Inverse $Q$ filtering via synchrosqueezed wavelet transform

We have developed and applied an inverse $Q$-filter formulation using synchrosqueezed wavelet transforms for the compensation of attenuating and dispersive media. A damping criterion concerning the reconstruction of the effective components for controlling noise amplification and the separation of the noise and signal in the synchrosqueezed wavelet domain is generated. The proposed method provides stable attenuation compensation without decreasing the seismic vertical and lateral resolution. The best property of the proposed method, unlike conventional inverse $Q$-filtering methods, is that it carries out amplitude compensation for the effective components located at some time samples in the time-frequency domain.

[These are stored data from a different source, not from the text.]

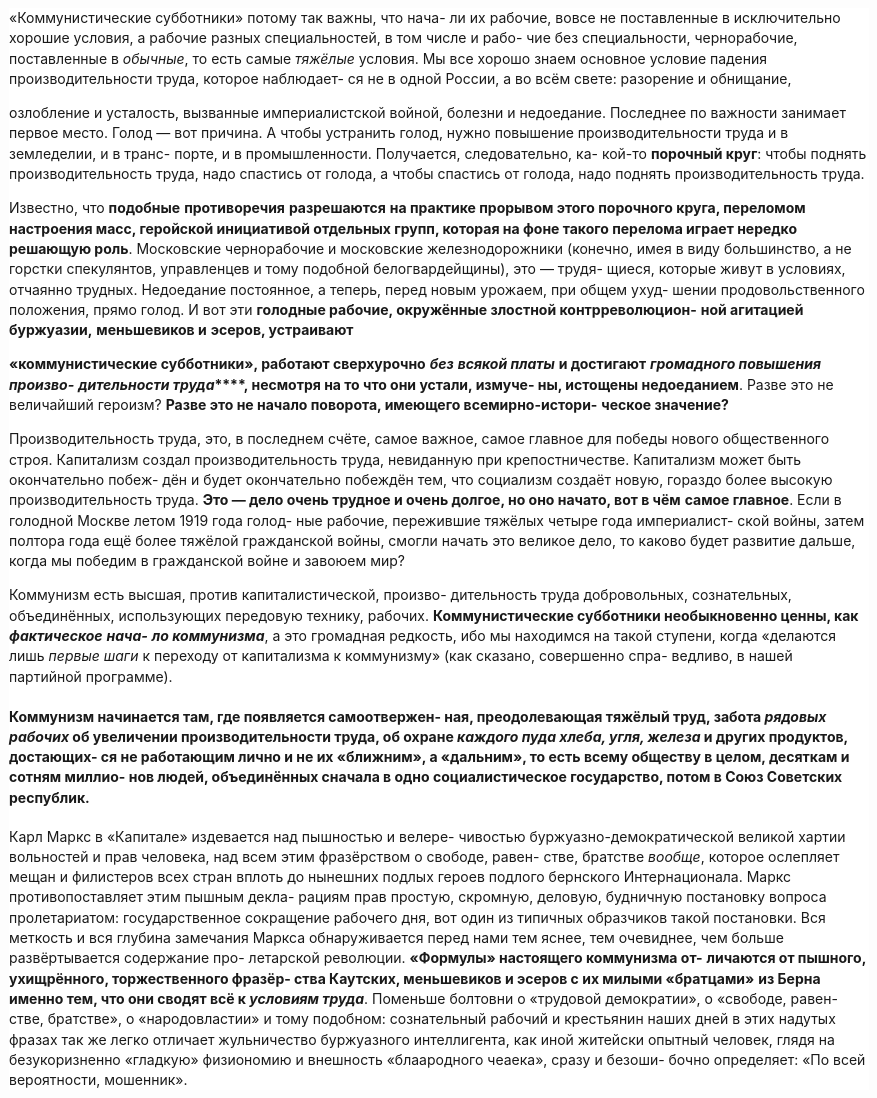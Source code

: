 «Коммунистические субботники» потому так важны, что нача- ли их рабочие, вовсе не поставленные в исключительно хорошие условия, а рабочие разных специальностей, в том числе и рабо- чие без специальности, чернорабочие, поставленные в _обычные_, то есть самые _тяжёлые_ условия. Мы все хорошо знаем основное условие падения производительности труда, которое наблюдает- ся не в одной России, а во всём свете: разорение и обнищание,

  

озлобление и усталость, вызванные империалистской войной, болезни и недоедание. Последнее по важности занимает первое место. Голод — вот причина. А чтобы устранить голод, нужно повышение производительности труда и в земледелии, и в транс- порте, и в промышленности. Получается, следовательно, ка- кой-то **порочный круг**: чтобы поднять производительность труда, надо спастись от голода, а чтобы спастись от голода, надо поднять производительность труда.

Известно, что **подобные** **противоречия** **разрешаются** **на практике прорывом этого порочного круга, переломом настроения масс, геройской инициативой отдельных групп, которая на фоне такого перелома играет нередко решающую роль**. Московские чернорабочие и московские железнодорожники (конечно, имея в виду большинство, а не горстки спекулянтов, управленцев и тому подобной белогвардейщины), это — трудя- щиеся, которые живут в условиях, отчаянно трудных. Недоедание постоянное, а теперь, перед новым урожаем, при общем ухуд- шении продовольственного положения, прямо голод. И вот эти **голодные рабочие, окружённые злостной контрреволюцион-** **ной агитацией** **буржуазии,** **меньшевиков и** **эсеров, устраивают**

**«коммунистические субботники», работают сверхурочно** **_без_** **_всякой платы_** **и достигают** **_громадного повышения произво-_** **_дительности труда_****, несмотря на то что они устали, измуче- ны, истощены недоеданием**. Разве это не величайший героизм? **Разве это не начало поворота, имеющего всемирно-истори-** **ческое значение?**

Производительность труда, это, в последнем счёте, самое важное, самое главное для победы нового общественного строя. Капитализм создал производительность труда, невиданную при крепостничестве. Капитализм может быть окончательно побеж- дён и будет окончательно побеждён тем, что социализм создаёт новую, гораздо более высокую производительность труда. **Это — дело очень трудное и очень долгое, но оно начато, вот в чём** **самое главное**. Если в голодной Москве летом 1919 года голод- ные рабочие, пережившие тяжёлых четыре года империалист- ской войны, затем полтора года ещё более тяжёлой гражданской войны, смогли начать это великое дело, то каково будет развитие дальше, когда мы победим в гражданской войне и завоюем мир?

  

Коммунизм есть высшая, против капиталистической, произво- дительность труда добровольных, сознательных, объединённых, использующих передовую технику, рабочих. **Коммунистические субботники необыкновенно ценны, как** **_фактическое_** **_нача-_** **_ло коммунизма_**, а это громадная редкость, ибо мы находимся на такой ступени, когда «делаются лишь _первые шаги_ к переходу от капитализма к коммунизму» (как сказано, совершенно спра- ведливо, в нашей партийной программе).

#### Коммунизм начинается там, где появляется самоотвержен- ная, преодолевающая тяжёлый труд, забота _рядовых рабочих_ об увеличении производительности труда, об охране _каждого_ _пуда хлеба, угля, железа_ и других продуктов, достающих- ся не работающим лично и не их «ближним», а «дальним», то есть всему обществу в целом, десяткам и сотням миллио- нов людей, объединённых сначала в одно социалистическое государство, потом в Союз Советских республик.

Карл Маркс в «Капитале» издевается над пышностью и велере- чивостью буржуазно-демократической великой хартии вольностей и прав человека, над всем этим фразёрством о свободе, равен- стве, братстве _вообще_, которое ослепляет мещан и филистеров всех стран вплоть до нынешних подлых героев подлого бернского Интернационала. Маркс противопоставляет этим пышным декла- рациям прав простую, скромную, деловую, будничную постановку вопроса пролетариатом: государственное сокращение рабочего дня, вот один из типичных образчиков такой постановки. Вся меткость и вся глубина замечания Маркса обнаруживается перед нами тем яснее, тем очевиднее, чем больше развёртывается содержание про- летарской революции. **«Формулы» настоящего коммунизма от-** **личаются от пышного, ухищрённого, торжественного фразёр- ства Каутских, меньшевиков и эсеров с их милыми «братцами»** **из Берна именно тем, что они сводят всё к _условиям труда_**. Поменьше болтовни о «трудовой демократии», о «свободе, равен- стве, братстве», о «народовластии» и тому подобном: сознательный рабочий и крестьянин наших дней в этих надутых фразах так же легко отличает жульничество буржуазного интеллигента, как иной житейски опытный человек, глядя на безукоризненно «гладкую» физиономию и внешность «блаародного чеаека», сразу и безоши- бочно определяет: «По всей вероятности, мошенник».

The spectral reconstruction contributes to the reconstruction of the trace in the time domain and suppresses the ambient noise located at high frequencies at later times, especially suppressing the ambient noise within the main frequency band. It is not a noise-level-dependent method. We validated our approach with synthetic and real data. The comparison of the proposed method with the conventional stabilized inverse $Q$-filtering method is also carried out to illustrate the particular features of the proposed method. The examples demonstrate that our proposed method can effectively compensate for the amplitude attenuation by suppressing the ambient noise and further provide seismic images at high resolution while highlighting the effective details. Furthermore, it is a robust and easily tunable algorithm.